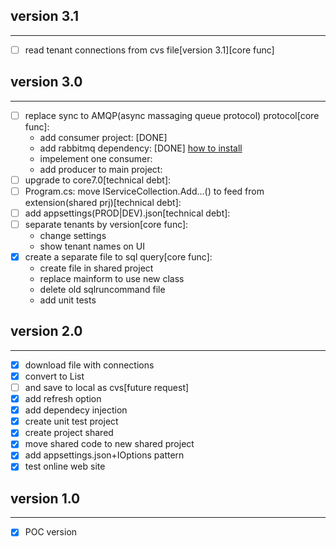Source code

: ﻿## version 3.1
---
- [ ] read tenant connections from cvs file[version 3.1][core func]
## version 3.0
---
- [ ] replace sync to AMQP(async massaging queue protocol) protocol[core func]:
	* add consumer project: [DONE]
	* add rabbitmq dependency: [DONE]
		[how to install](https://medium.com/geekculture/installing-rabbitmq-on-windows-4411f5114a84)
	* impelement one consumer:
	* add producer to main project:
- [ ] upgrade to core7.0[technical debt]:
- [ ] Program.cs: move IServiceCollection.Add...() to feed from extension(shared prj)[technical debt]:
- [ ] add appsettings(PROD|DEV).json[technical debt]:
- [ ] separate tenants by version[core func]:
	* change settings
	* show tenant names on UI
- [X] create a separate file to sql query[core func]:
	* create file in shared project
	* replace mainform to use new class
	* delete old sqlruncommand file
	* add unit tests
## version 2.0
---
- [X] download file with connections
- [X] convert to List
- [ ] and save to local as cvs[future request]
- [X] add refresh option
- [X] add dependecy injection
- [X] create unit test project
- [X] create project shared
- [X] move shared code to new shared project
- [X] add appsettings.json+IOptions pattern
- [X] test online web site
## version 1.0
---
- [X] POC version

= = = = = = =

Count every line of the listing holding the string "separate". Reply with the total alone.

**SOLVED PROBLEM:** 2